AIM OF THE TASK:
Please make an exact transcription of all the data that follows.

::: TASK MATERIAL

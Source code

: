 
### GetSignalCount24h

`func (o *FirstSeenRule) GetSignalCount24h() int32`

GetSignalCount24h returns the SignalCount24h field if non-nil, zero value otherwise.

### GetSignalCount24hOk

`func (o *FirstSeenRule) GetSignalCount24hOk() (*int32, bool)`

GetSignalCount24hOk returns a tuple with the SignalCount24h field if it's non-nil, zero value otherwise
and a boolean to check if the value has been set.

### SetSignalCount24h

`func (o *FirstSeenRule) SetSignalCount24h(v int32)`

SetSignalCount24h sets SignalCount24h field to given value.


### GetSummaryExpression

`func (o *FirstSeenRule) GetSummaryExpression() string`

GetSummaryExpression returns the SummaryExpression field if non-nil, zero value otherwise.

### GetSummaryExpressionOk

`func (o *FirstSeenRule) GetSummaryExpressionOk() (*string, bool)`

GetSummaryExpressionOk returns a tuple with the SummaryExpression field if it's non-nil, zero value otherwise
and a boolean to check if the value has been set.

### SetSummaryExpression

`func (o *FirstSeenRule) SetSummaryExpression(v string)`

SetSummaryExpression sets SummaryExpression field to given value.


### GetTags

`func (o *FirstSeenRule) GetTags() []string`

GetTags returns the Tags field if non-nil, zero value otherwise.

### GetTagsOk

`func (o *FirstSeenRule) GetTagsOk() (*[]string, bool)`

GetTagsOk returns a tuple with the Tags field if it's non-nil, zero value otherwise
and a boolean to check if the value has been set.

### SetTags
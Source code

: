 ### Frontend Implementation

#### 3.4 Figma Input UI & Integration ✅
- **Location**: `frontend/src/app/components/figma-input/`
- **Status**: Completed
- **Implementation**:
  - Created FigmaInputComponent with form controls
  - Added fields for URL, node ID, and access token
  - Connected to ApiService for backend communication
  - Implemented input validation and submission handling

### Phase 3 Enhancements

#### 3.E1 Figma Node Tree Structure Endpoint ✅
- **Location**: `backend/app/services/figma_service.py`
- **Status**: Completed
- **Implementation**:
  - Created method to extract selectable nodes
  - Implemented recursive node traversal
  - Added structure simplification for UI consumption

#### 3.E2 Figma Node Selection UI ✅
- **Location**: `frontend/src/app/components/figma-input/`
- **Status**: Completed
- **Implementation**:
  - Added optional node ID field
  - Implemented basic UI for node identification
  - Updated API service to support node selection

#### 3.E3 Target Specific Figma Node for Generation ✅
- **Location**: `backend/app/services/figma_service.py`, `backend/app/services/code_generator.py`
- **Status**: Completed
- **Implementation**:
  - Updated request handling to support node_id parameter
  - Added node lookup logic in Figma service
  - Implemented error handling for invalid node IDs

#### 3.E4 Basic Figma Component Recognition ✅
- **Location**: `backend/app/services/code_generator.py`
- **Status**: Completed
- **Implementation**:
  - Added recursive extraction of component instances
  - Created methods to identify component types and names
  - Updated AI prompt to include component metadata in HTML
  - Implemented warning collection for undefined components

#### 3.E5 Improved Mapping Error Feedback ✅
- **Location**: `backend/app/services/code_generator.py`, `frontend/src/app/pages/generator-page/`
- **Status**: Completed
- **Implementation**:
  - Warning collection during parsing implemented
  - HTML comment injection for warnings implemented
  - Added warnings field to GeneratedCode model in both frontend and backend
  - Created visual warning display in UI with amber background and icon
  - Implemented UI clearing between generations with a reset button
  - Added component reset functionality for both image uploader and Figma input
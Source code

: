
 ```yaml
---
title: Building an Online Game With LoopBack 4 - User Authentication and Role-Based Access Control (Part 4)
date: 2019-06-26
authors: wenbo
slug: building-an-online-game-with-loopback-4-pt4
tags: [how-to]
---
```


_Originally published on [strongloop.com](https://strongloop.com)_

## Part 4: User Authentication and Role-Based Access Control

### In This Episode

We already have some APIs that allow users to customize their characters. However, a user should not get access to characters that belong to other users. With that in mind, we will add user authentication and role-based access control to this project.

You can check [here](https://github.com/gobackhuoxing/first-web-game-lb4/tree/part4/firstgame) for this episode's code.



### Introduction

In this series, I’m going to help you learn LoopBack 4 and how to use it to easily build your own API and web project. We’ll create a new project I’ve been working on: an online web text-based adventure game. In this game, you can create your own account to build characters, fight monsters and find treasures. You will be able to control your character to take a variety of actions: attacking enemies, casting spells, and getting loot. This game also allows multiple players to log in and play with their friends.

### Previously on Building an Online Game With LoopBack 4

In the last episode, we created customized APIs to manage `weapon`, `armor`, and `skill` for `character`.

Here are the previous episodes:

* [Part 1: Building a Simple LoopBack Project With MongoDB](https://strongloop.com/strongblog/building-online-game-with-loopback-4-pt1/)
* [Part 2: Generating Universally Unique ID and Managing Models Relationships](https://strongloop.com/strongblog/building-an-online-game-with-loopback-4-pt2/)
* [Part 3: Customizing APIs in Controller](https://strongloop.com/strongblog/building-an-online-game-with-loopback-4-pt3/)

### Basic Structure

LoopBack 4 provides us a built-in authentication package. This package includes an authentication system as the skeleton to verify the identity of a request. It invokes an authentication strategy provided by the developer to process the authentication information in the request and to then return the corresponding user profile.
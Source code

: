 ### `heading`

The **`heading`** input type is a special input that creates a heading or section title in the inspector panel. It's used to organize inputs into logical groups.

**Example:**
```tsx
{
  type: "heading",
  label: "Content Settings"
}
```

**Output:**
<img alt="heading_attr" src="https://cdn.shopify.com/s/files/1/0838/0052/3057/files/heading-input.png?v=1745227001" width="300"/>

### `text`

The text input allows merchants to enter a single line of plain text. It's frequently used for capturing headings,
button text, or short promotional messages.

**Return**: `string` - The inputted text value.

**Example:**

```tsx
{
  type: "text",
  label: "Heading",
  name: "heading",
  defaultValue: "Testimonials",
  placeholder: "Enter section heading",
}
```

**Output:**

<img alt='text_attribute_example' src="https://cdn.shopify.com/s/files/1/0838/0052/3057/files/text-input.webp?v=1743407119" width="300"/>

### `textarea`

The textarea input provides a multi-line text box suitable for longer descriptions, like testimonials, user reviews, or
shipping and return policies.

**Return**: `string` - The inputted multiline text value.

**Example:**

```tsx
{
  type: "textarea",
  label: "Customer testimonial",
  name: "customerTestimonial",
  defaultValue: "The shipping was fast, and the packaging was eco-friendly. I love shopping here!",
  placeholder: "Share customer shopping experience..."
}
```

::::::

TASK OUTPUT:
Source code

: 
### GetSignalCount24h

`func (o *FirstSeenRule) GetSignalCount24h() int32`

GetSignalCount24h returns the SignalCount24h field if non-nil, zero value otherwise.

### GetSignalCount24hOk

`func (o *FirstSeenRule) GetSignalCount24hOk() (*int32, bool)`

GetSignalCount24hOk returns a tuple with the SignalCount24h field if it's non-nil, zero value otherwise
and a boolean to check if the value has been set.

### SetSignalCount24h

`func (o *FirstSeenRule) SetSignalCount24h(v int32)`

SetSignalCount24h sets SignalCount24h field to given value.


### GetSummaryExpression

`func (o *FirstSeenRule) GetSummaryExpression() string`

GetSummaryExpression returns the SummaryExpression field if non-nil, zero value otherwise.

### GetSummaryExpressionOk

`func (o *FirstSeenRule) GetSummaryExpressionOk() (*string, bool)`

GetSummaryExpressionOk returns a tuple with the SummaryExpression field if it's non-nil, zero value otherwise
and a boolean to check if the value has been set.

### SetSummaryExpression

`func (o *FirstSeenRule) SetSummaryExpression(v string)`

SetSummaryExpression sets SummaryExpression field to given value.


### GetTags

`func (o *FirstSeenRule) GetTags() []string`

GetTags returns the Tags field if non-nil, zero value otherwise.

### GetTagsOk

`func (o *FirstSeenRule) GetTagsOk() (*[]string, bool)`

GetTagsOk returns a tuple with the Tags field if it's non-nil, zero value otherwise
and a boolean to check if the value has been set.

### SetTags
Source code

: ### Frontend Implementation

#### 3.4 Figma Input UI & Integration ✅
- **Location**: `frontend/src/app/components/figma-input/`
- **Status**: Completed
- **Implementation**:
  - Created FigmaInputComponent with form controls
  - Added fields for URL, node ID, and access token
  - Connected to ApiService for backend communication
  - Implemented input validation and submission handling

### Phase 3 Enhancements

#### 3.E1 Figma Node Tree Structure Endpoint ✅
- **Location**: `backend/app/services/figma_service.py`
- **Status**: Completed
- **Implementation**:
  - Created method to extract selectable nodes
  - Implemented recursive node traversal
  - Added structure simplification for UI consumption

#### 3.E2 Figma Node Selection UI ✅
- **Location**: `frontend/src/app/components/figma-input/`
- **Status**: Completed
- **Implementation**:
  - Added optional node ID field
  - Implemented basic UI for node identification
  - Updated API service to support node selection

#### 3.E3 Target Specific Figma Node for Generation ✅
- **Location**: `backend/app/services/figma_service.py`, `backend/app/services/code_generator.py`
- **Status**: Completed
- **Implementation**:
  - Updated request handling to support node_id parameter
  - Added node lookup logic in Figma service
  - Implemented error handling for invalid node IDs

#### 3.E4 Basic Figma Component Recognition ✅
- **Location**: `backend/app/services/code_generator.py`
- **Status**: Completed
- **Implementation**:
  - Added recursive extraction of component instances
  - Created methods to identify component types and names
  - Updated AI prompt to include component metadata in HTML
  - Implemented warning collection for undefined components

#### 3.E5 Improved Mapping Error Feedback ✅
- **Location**: `backend/app/services/code_generator.py`, `frontend/src/app/pages/generator-page/`
- **Status**: Completed
- **Implementation**:
  - Warning collection during parsing implemented
  - HTML comment injection for warnings implemented
  - Added warnings field to GeneratedCode model in both frontend and backend
  - Created visual warning display in UI with amber background and icon
  - Implemented UI clearing between generations with a reset button
  - Added component reset functionality for both image uploader and Figma input
Source code

:
 ```yaml
---
title: Building an Online Game With LoopBack 4 - User Authentication and Role-Based Access Control (Part 4)
date: 2019-06-26
authors: wenbo
slug: building-an-online-game-with-loopback-4-pt4
tags: [how-to]
---
```


_Originally published on [strongloop.com](https://strongloop.com)_

## Part 4: User Authentication and Role-Based Access Control

### In This Episode

We already have some APIs that allow users to customize their characters. However, a user should not get access to characters that belong to other users. With that in mind, we will add user authentication and role-based access control to this project.

You can check [here](https://github.com/gobackhuoxing/first-web-game-lb4/tree/part4/firstgame) for this episode's code.



### Introduction

In this series, I’m going to help you learn LoopBack 4 and how to use it to easily build your own API and web project. We’ll create a new project I’ve been working on: an online web text-based adventure game. In this game, you can create your own account to build characters, fight monsters and find treasures. You will be able to control your character to take a variety of actions: attacking enemies, casting spells, and getting loot. This game also allows multiple players to log in and play with their friends.

### Previously on Building an Online Game With LoopBack 4

In the last episode, we created customized APIs to manage `weapon`, `armor`, and `skill` for `character`.

Here are the previous episodes:

* [Part 1: Building a Simple LoopBack Project With MongoDB](https://strongloop.com/strongblog/building-online-game-with-loopback-4-pt1/)
* [Part 2: Generating Universally Unique ID and Managing Models Relationships](https://strongloop.com/strongblog/building-an-online-game-with-loopback-4-pt2/)
* [Part 3: Customizing APIs in Controller](https://strongloop.com/strongblog/building-an-online-game-with-loopback-4-pt3/)

### Basic Structure

LoopBack 4 provides us a built-in authentication package. This package includes an authentication system as the skeleton to verify the identity of a request. It invokes an authentication strategy provided by the developer to process the authentication information in the request and to then return the corresponding user profile.
Source code

: ### `heading`

The **`heading`** input type is a special input that creates a heading or section title in the inspector panel. It's used to organize inputs into logical groups.

**Example:**
```tsx
{
  type: "heading",
  label: "Content Settings"
}
```

**Output:**
<img alt="heading_attr" src="https://cdn.shopify.com/s/files/1/0838/0052/3057/files/heading-input.png?v=1745227001" width="300"/>

### `text`

The text input allows merchants to enter a single line of plain text. It's frequently used for capturing headings,
button text, or short promotional messages.

**Return**: `string` - The inputted text value.

**Example:**

```tsx
{
  type: "text",
  label: "Heading",
  name: "heading",
  defaultValue: "Testimonials",
  placeholder: "Enter section heading",
}
```

**Output:**

<img alt='text_attribute_example' src="https://cdn.shopify.com/s/files/1/0838/0052/3057/files/text-input.webp?v=1743407119" width="300"/>

### `textarea`

The textarea input provides a multi-line text box suitable for longer descriptions, like testimonials, user reviews, or
shipping and return policies.

**Return**: `string` - The inputted multiline text value.

**Example:**

```tsx
{
  type: "textarea",
  label: "Customer testimonial",
  name: "customerTestimonial",
  defaultValue: "The shipping was fast, and the packaging was eco-friendly. I love shopping here!",
  placeholder: "Share customer shopping experience..."
}
```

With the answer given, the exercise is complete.